Карикатурой на акт вандализма почти 50-летней давности оборачивается протест «против дерзости некоторых художников» директора Мыстецкого Арсенала Натальи Заболотной, закрасившей черной краской мураль Владимира Кузнецова «Колиивщина: Страшный суд» за день до открытия приуроченного к 1025-летию крещения Руси межмузейного проекта «Большое и величественное». В 1964-м по приказу ректора Киевского университета им. Т. Шевченко Ивана Швеца, в ночь перед торжественным открытием был разбит витраж, созданный к 150-летию Тараса Шевченко Аллой Горской, Людмилой Семыкиной, Галиной Севрук и Афанасием Заливахой. «Мы должны жестко осудить недостойное отношение членов Союза Горской и Семыкиной к ответственному делу и сурово наказать», — постановляет ведомственная комиссия в 1964-м. «Нельзя ругать родину, как нельзя ругать мать. Все, что сказано против родины, я считаю аморальным», — отвечает сегодня Заболотная.
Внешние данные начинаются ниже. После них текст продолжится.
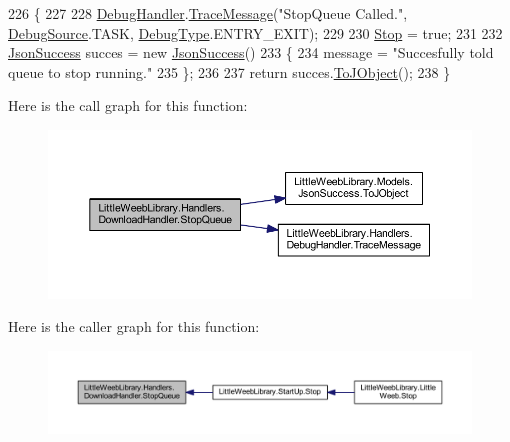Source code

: \begin{DoxyCode}
226         \{
227 
228             \mbox{\hyperlink{class_little_weeb_library_1_1_handlers_1_1_download_handler_a9f1aedadbd6f343d8de1c54724eca11e}{DebugHandler}}.\mbox{\hyperlink{interface_little_weeb_library_1_1_handlers_1_1_i_debug_handler_a2e405bc3492e683cd3702fae125221bc}{TraceMessage}}(\textcolor{stringliteral}{"StopQueue Called."}, 
      \mbox{\hyperlink{namespace_little_weeb_library_1_1_handlers_a2a6ca0775121c9c503d58aa254d292be}{DebugSource}}.TASK, \mbox{\hyperlink{namespace_little_weeb_library_1_1_handlers_ab66019ed40462876ec4e61bb3ccb0a62}{DebugType}}.ENTRY\_EXIT);
229 
230             \mbox{\hyperlink{class_little_weeb_library_1_1_handlers_1_1_download_handler_af5e3cf628dab0016b460a3be80798609}{Stop}} = \textcolor{keyword}{true};
231 
232             \mbox{\hyperlink{class_little_weeb_library_1_1_models_1_1_json_success}{JsonSuccess}} succes = \textcolor{keyword}{new} \mbox{\hyperlink{class_little_weeb_library_1_1_models_1_1_json_success}{JsonSuccess}}()
233             \{
234                 message = \textcolor{stringliteral}{"Succesfully told queue to stop running."}
235             \};
236 
237             \textcolor{keywordflow}{return} succes.\mbox{\hyperlink{class_little_weeb_library_1_1_models_1_1_json_success_aa0e750a34606497266e5a4aedc03cdeb}{ToJObject}}();
238         \}
\end{DoxyCode}
Here is the call graph for this function\+:\nopagebreak
\begin{figure}[H]
\begin{center}
\leavevmode
\includegraphics[width=350pt]{class_little_weeb_library_1_1_handlers_1_1_download_handler_a8fd807f023ed25e031844da3927e1a23_cgraph}
\end{center}
\end{figure}
Here is the caller graph for this function\+:\nopagebreak
\begin{figure}[H]
\begin{center}
\leavevmode
\includegraphics[width=350pt]{class_little_weeb_library_1_1_handlers_1_1_download_handler_a8fd807f023ed25e031844da3927e1a23_icgraph}
\end{center}
\end{figure}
Сергей Подервянский. В мастерской. 1978. Собрание Людмилы Березницкой

Соединив акцию солидарности с Владимиром Кузнецовым с ранее запланированной демонстрацией против клерикализации общества, художники развернули у стен Арсенала, через дорогу от Киево-Печерской лавры, лозунги и карикатуры в духе советского агитпропа, которые любит рисовать Давид Чичкан (внук Аркадия Чичкана). Встречаются у него остроумные: «Бога нет, а геи — есть». Часть протестующих арестовывают. Среди представителей арт-сообщества начинают звучать призывы бойкотировать Арсенал. Владимир Кузнецов формализирует процесс, настаивая на разрешении конфликта с институцией в юридической плоскости. Вскоре Чичкан пишет в своем фейсбуке: «Суд апелляционный меня оправдал по делу акции антиклерикализма и солидарки с Кузнецовым. Мне делали замечания, мол, “судят вас, а не весь мир”».
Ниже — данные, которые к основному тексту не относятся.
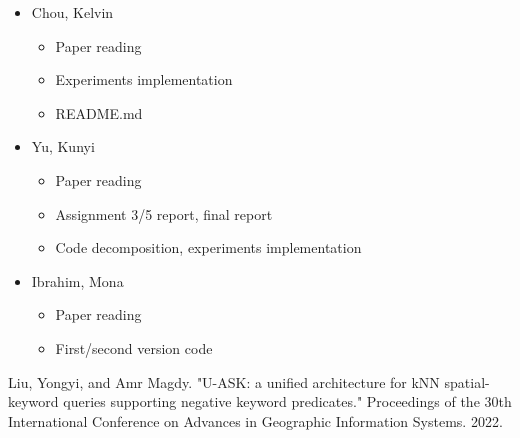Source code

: \documentclass[]{IEEEphot}
\begin{document}
\begin{itemize}
\item Chou, Kelvin
\begin{itemize}
    \item Paper reading
    \item Experiments implementation
    \item README.md
\end{itemize}
\item Yu, Kunyi
\begin{itemize}
    \item Paper reading
    \item Assignment 3/5 report, final report
    \item Code decomposition, experiments implementation
\end{itemize}
\item Ibrahim, Mona
\begin{itemize}
    \item Paper reading
    \item First/second version code
\end{itemize}
\end {itemize}

\begin{thebibliography}{10}
     Liu, Yongyi, and Amr Magdy. "U-ASK: a unified architecture for kNN spatial-keyword queries supporting negative keyword predicates." Proceedings of the 30th International Conference on Advances in Geographic Information Systems. 2022.
\end{thebibliography}
\end{document}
Галина Неледва. Керамисты. 1979. Собрание Людмилы Березницкой

Тем временем «ведущий мировой искусствовед» (по мнению журнала Art Ukraine) Борис Гройс, кстати, знаток протестного и социально-критического искусства, соглашается стать куратором Дискуссионной платформы в рамках второй Киевской биеннале Arsenale 2014. Очевидно, что одна из поставленных перед ним задач — вывести институцию из скандальной ситуации. И он предлагает Кузнецову восстановить мураль в рамках будущей биеннале, выставив рядом документацию всех протестов, вызванных уничтожением «Колиивщины». Призыв к бойкоту Мыстецкого Арсенала есть в открытом письме Борису Гройсу и предполагавшейся куратором Arsenale-2014 Марии Линд от имени Инициативы самозащиты трудящихся искусства. Основанная в прошлом году художниками и околохудожественными активистами (Евгеней Белорусец, Ксенией Гнилицкой, Никитой Каданом, Ладой Наконечной и другими) Инициатива прозвучала серией громких протестов против так и не состоявшегося назначения Татьяны Мироновой директором Нацмузея.
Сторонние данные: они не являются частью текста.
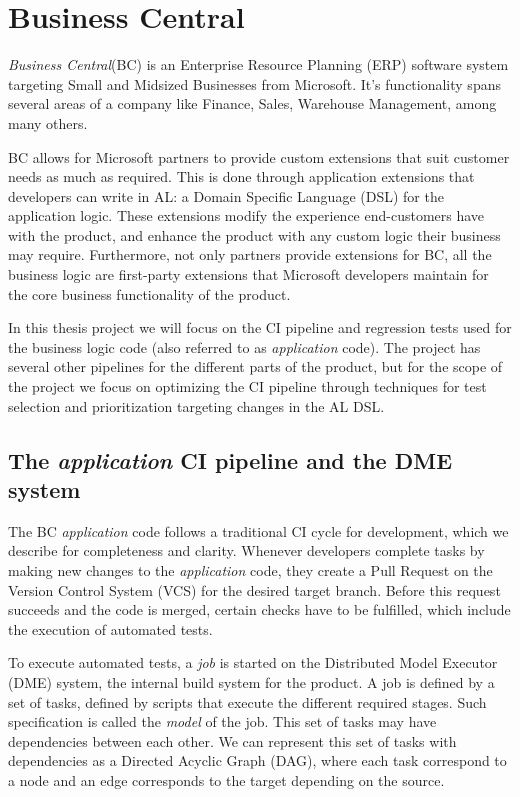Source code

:\section{Business Central}

\emph{Business Central}(BC) is an Enterprise Resource Planning (ERP) software 
system targeting Small and Midsized Businesses from Microsoft. It's functionality
spans several areas of a company like Finance, Sales, Warehouse Management, among
many others.

BC allows for Microsoft partners to provide custom extensions that suit customer
needs as much as required. This is done through application extensions that developers
can write in AL: a Domain Specific Language (DSL) for the application logic. 
These extensions modify the experience end-customers have with the product, and 
enhance the product with any custom logic their business may require.
Furthermore, not only partners provide extensions for BC, all the business logic
are first-party extensions that Microsoft developers maintain for the core business 
functionality of the product.

In this thesis project we will focus on the CI pipeline and regression tests
used for the business logic code (also referred to as \emph{application} code).
The project has several other pipelines for the different parts of the product,
but for the scope of the project we focus on optimizing the CI pipeline through
techniques for test selection and prioritization targeting changes in the AL DSL.

\subsection{The \emph{application} CI pipeline and the DME system}\label{s:bc-ci-dme}

The BC \emph{application} code follows a traditional CI cycle for development, which we describe 
for completeness and clarity. Whenever developers complete tasks by making new 
changes to the \emph{application} code, they create a Pull Request on the 
Version Control System (VCS) for the desired target branch. Before this request
succeeds and the code is merged, certain checks have to be fulfilled, which 
include the execution of automated tests.

To execute automated tests, a \emph{job} is started on the Distributed Model Executor (DME)
system, the internal build system for the product.  A job is defined by a set of 
tasks, defined by scripts that execute the different required stages. Such specification is
called the \emph{model} of the job. This set of tasks may have dependencies between each other. 
We can represent this set of tasks with dependencies as a Directed Acyclic Graph (DAG), where
each task correspond to a node and an edge corresponds to the target depending on the source.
Алексей Радинский. Видеодокументация акции протеста против клерикализации общества. Киев. 2013

Мария Линд отбывает из Киева, не приняв окончательного решения. А «ведущий искусствовед» уходит от ответа в тихий протест: «Пространство как таковое никак не отвечает за те выставки, которые разные кураторы в нем организуют — и соответственно, не может быть предметом дискуссии». Получить ангажемент в Киеве и гонорар от пространства — нечто из практик «Блеска и нищеты магов». Хоть и с запозданием, Борис Гройс вспомнил о репутации рационалиста. И контракт с Мыстецким Арсеналом расторг.